■ Input data
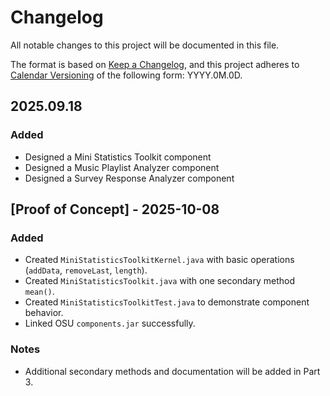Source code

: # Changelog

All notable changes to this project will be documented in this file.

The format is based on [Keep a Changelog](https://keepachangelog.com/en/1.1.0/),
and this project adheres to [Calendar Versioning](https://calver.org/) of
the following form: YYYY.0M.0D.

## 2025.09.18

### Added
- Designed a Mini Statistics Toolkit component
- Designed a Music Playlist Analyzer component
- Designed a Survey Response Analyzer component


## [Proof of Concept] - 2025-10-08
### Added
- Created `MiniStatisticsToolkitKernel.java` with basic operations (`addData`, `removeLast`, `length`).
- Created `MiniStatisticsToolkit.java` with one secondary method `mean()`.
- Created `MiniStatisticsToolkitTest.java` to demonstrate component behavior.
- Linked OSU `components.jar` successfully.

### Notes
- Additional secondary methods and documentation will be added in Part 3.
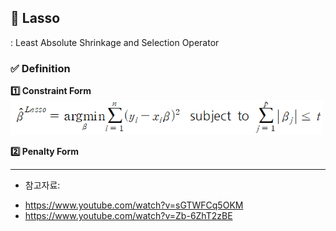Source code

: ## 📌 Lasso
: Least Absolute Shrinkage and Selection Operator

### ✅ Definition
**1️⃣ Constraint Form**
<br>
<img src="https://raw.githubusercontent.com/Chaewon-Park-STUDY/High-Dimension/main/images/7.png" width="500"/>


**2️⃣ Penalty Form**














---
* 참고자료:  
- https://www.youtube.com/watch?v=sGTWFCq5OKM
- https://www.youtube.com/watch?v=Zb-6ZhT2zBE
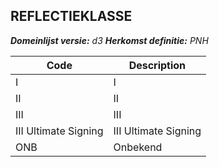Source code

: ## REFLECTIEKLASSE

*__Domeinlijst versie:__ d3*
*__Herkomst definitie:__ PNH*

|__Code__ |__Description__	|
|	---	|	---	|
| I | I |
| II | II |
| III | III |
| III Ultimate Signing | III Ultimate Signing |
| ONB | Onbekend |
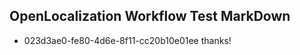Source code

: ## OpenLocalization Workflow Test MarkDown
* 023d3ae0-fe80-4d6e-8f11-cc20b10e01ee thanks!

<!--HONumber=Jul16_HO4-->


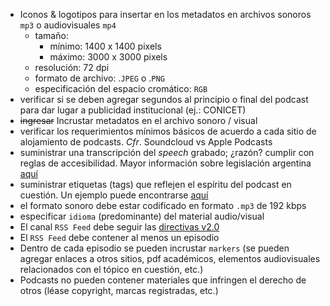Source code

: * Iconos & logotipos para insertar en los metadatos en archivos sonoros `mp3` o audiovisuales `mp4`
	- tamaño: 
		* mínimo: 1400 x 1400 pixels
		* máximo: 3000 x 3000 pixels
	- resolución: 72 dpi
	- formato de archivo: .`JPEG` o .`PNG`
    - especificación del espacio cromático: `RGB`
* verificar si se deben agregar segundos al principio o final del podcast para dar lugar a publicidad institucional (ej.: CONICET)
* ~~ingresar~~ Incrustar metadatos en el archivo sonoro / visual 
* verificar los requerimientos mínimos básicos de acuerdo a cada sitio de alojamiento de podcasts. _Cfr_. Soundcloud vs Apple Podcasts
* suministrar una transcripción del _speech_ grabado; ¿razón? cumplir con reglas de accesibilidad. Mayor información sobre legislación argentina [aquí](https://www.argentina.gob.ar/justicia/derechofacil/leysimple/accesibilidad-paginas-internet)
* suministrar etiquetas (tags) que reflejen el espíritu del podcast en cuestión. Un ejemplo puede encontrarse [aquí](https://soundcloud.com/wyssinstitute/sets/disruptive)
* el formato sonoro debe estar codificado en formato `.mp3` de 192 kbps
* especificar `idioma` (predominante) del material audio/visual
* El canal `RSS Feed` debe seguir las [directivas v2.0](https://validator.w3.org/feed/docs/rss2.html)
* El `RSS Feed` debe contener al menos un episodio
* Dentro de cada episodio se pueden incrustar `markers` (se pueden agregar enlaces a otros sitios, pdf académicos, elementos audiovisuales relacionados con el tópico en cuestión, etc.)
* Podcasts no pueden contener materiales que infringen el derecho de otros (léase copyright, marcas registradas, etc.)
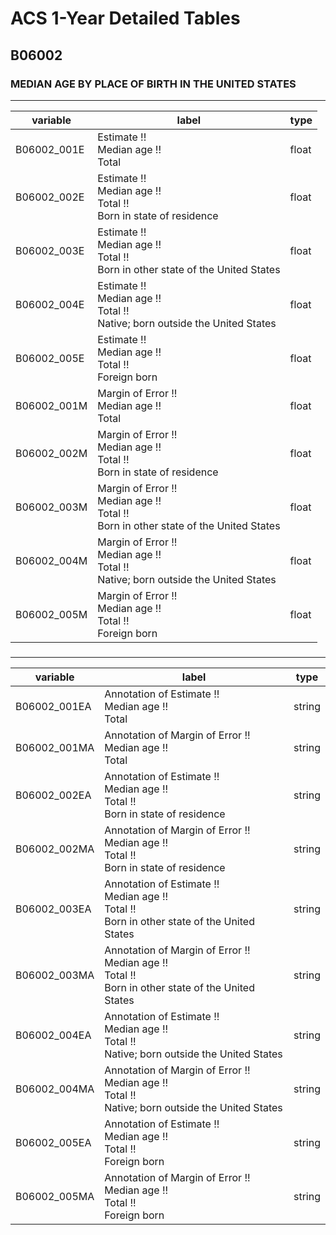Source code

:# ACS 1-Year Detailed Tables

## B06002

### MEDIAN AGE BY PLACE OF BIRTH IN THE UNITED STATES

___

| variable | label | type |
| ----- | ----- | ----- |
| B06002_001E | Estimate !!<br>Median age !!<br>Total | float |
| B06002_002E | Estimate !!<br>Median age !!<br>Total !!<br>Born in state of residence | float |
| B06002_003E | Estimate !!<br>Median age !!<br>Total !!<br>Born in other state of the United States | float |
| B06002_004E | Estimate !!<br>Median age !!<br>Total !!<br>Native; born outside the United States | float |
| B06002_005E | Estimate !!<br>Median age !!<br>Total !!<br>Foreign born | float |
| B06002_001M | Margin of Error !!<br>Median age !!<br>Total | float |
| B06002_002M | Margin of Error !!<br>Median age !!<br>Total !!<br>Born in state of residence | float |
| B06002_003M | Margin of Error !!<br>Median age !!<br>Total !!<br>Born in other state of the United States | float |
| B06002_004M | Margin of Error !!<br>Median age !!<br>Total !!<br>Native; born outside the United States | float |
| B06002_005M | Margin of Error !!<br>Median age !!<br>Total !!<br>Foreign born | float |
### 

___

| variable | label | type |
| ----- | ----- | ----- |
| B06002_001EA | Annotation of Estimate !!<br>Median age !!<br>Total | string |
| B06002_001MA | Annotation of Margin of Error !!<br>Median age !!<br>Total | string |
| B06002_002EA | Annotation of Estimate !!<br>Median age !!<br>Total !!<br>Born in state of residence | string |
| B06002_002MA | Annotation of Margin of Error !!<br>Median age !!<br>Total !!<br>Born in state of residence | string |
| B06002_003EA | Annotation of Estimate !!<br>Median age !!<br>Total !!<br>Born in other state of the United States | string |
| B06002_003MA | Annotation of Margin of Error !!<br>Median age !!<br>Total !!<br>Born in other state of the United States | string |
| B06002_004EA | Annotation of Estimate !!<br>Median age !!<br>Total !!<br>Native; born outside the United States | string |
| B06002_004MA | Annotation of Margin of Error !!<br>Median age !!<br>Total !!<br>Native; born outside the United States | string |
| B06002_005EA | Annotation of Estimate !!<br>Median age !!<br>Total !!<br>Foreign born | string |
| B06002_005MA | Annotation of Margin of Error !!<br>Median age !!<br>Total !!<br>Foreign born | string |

--

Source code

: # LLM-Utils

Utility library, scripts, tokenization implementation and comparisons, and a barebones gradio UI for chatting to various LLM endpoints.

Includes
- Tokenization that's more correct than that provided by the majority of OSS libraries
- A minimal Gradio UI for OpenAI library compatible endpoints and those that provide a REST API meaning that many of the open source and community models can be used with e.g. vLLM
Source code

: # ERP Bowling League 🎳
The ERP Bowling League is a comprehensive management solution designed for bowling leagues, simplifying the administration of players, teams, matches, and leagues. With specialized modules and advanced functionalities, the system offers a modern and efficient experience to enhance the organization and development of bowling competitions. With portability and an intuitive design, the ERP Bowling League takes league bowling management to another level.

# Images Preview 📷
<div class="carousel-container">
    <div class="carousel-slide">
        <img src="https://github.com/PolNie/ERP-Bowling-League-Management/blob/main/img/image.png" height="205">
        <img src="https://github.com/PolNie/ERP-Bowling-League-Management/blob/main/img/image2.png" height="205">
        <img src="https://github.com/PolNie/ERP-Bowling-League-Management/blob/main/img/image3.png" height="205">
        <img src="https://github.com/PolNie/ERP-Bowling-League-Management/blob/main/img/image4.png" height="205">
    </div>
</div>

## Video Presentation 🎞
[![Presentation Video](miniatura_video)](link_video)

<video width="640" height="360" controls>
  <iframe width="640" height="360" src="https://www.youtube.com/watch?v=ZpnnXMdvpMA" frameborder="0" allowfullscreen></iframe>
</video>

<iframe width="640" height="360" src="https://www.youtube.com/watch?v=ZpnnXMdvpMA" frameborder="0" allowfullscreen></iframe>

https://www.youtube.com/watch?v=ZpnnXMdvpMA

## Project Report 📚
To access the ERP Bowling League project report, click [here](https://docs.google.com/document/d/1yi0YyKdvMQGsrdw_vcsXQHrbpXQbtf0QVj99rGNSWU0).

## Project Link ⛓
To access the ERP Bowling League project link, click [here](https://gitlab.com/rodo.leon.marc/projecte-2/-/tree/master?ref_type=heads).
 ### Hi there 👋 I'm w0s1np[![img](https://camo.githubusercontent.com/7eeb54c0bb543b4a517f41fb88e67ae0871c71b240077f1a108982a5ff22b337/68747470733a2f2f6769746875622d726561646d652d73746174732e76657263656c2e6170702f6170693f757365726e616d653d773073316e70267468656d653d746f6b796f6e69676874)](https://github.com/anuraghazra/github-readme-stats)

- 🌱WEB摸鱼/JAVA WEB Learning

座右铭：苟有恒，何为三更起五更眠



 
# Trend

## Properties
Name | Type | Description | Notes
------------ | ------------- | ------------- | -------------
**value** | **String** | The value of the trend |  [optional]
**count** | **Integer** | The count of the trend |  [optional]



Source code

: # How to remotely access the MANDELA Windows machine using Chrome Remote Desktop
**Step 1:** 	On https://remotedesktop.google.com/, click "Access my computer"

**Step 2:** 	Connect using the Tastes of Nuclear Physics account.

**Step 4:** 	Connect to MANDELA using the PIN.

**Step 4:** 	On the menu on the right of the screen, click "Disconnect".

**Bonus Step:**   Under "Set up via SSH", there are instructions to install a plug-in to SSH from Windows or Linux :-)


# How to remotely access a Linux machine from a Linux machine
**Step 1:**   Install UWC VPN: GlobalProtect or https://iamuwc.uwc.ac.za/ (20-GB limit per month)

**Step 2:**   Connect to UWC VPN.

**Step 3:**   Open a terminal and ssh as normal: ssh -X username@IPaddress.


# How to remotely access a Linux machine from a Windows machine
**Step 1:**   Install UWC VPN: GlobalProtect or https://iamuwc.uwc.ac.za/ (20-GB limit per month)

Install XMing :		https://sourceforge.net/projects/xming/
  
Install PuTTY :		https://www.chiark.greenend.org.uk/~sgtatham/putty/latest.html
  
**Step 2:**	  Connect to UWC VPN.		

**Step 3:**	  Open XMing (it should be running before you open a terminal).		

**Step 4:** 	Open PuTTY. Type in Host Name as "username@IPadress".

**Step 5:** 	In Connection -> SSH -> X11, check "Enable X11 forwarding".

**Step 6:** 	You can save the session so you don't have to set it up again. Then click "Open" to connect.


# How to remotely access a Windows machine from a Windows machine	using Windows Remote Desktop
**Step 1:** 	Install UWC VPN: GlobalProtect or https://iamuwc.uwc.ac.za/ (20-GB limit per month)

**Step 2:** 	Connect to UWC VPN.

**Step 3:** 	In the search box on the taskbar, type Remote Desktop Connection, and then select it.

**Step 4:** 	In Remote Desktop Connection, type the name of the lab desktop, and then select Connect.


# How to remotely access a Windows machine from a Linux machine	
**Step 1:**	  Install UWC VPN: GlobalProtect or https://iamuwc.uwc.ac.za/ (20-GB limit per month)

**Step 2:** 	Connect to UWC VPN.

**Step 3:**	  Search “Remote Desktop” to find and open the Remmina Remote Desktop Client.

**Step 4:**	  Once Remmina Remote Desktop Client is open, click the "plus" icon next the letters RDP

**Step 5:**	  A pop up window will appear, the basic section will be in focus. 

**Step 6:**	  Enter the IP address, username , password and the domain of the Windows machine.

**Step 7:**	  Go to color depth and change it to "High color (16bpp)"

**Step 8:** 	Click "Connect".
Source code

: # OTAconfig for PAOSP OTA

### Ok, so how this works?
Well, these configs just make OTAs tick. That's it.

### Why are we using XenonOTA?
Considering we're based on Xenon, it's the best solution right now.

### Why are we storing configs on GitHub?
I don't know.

--

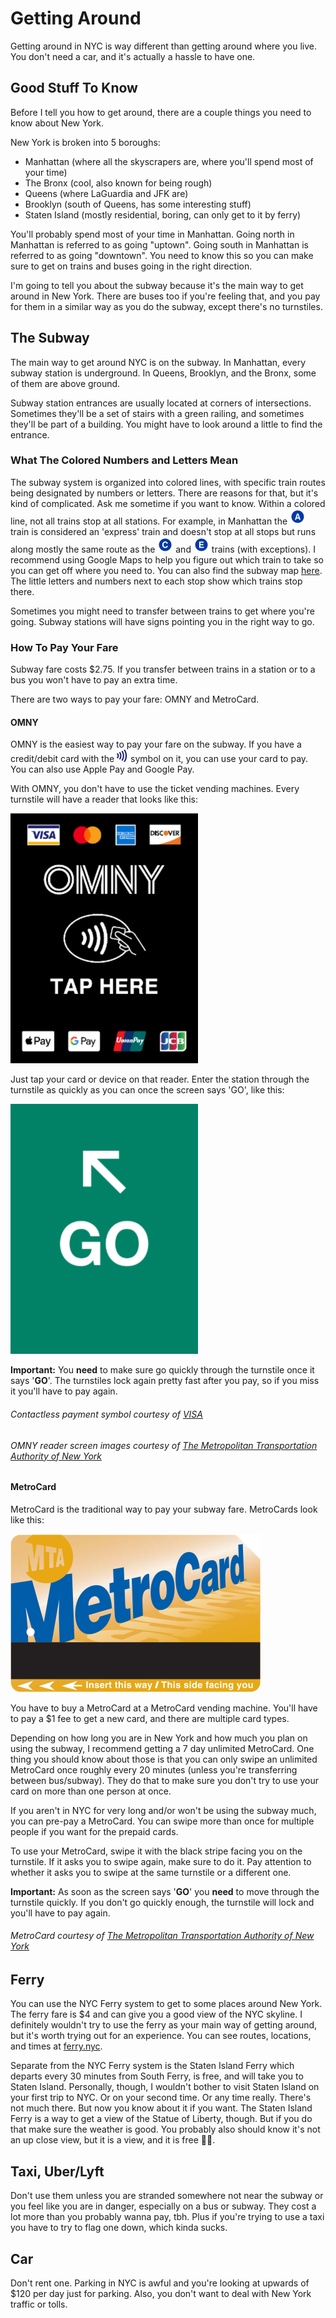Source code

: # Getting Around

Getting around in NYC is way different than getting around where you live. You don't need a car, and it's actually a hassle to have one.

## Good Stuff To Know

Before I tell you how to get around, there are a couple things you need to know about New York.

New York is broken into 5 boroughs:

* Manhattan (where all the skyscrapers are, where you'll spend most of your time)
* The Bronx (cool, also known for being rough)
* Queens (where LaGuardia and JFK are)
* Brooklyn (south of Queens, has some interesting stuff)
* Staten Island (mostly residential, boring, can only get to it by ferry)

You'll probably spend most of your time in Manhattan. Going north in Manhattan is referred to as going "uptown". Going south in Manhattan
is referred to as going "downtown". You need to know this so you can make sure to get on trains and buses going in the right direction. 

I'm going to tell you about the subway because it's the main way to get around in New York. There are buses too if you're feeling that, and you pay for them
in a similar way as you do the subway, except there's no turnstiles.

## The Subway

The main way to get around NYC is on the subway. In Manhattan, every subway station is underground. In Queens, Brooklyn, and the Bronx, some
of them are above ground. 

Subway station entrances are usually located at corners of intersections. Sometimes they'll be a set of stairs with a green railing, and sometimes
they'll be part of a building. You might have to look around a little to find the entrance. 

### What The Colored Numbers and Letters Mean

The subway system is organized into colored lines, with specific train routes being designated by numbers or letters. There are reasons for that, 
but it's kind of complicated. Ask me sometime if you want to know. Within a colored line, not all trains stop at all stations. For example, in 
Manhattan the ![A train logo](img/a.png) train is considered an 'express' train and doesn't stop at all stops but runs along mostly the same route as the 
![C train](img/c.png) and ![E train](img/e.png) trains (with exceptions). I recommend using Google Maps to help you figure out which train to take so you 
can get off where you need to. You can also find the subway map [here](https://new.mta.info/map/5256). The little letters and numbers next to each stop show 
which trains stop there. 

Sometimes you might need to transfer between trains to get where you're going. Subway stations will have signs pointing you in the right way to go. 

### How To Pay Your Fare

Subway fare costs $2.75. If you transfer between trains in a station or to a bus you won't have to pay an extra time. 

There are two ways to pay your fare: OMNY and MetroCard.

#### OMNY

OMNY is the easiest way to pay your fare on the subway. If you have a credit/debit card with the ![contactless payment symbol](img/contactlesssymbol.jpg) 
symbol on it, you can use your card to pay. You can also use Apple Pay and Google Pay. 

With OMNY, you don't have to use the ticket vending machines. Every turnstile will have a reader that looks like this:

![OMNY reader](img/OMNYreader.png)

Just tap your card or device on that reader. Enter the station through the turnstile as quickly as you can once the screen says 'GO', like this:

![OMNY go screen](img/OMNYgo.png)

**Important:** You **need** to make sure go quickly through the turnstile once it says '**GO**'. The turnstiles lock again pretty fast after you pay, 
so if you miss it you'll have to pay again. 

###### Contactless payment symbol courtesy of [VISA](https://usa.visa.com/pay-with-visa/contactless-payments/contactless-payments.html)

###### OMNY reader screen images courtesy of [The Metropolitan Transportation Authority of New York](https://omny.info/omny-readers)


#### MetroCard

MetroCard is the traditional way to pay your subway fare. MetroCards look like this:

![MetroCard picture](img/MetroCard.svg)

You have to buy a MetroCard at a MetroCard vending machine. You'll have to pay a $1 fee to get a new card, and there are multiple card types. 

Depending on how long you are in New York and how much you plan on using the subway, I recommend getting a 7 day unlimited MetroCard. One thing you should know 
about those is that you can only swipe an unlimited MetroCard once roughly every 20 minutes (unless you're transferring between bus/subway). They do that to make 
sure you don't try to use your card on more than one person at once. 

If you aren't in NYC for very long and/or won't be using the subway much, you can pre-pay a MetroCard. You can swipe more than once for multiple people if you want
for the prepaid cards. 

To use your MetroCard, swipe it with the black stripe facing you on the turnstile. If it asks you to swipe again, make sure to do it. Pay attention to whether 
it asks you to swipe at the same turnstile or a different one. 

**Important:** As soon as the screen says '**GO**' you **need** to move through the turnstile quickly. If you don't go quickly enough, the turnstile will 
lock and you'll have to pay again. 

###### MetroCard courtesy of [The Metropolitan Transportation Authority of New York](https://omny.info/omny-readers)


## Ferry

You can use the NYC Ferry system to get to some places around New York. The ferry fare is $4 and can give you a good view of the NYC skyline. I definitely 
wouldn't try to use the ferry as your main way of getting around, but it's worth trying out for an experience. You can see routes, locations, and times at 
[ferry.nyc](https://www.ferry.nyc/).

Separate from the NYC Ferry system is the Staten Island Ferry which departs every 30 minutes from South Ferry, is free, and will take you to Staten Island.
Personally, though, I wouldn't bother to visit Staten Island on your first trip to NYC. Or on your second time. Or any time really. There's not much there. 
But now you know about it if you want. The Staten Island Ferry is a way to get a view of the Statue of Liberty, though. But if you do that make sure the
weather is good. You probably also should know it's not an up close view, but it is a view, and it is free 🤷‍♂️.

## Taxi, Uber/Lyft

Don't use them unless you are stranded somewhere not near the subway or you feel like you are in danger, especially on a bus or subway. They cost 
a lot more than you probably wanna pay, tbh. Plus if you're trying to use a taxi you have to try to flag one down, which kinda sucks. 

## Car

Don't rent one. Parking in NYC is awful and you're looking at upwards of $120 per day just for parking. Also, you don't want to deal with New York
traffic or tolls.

■ Task statement
For each line above that includes "blob", make a copy.

■ Response to the task
        <img src="https://github.com/PolNie/ERP-Bowling-League-Management/blob/main/img/image.png" height="205">
        <img src="https://github.com/PolNie/ERP-Bowling-League-Management/blob/main/img/image2.png" height="205">
        <img src="https://github.com/PolNie/ERP-Bowling-League-Management/blob/main/img/image3.png" height="205">
        <img src="https://github.com/PolNie/ERP-Bowling-League-Management/blob/main/img/image4.png" height="205">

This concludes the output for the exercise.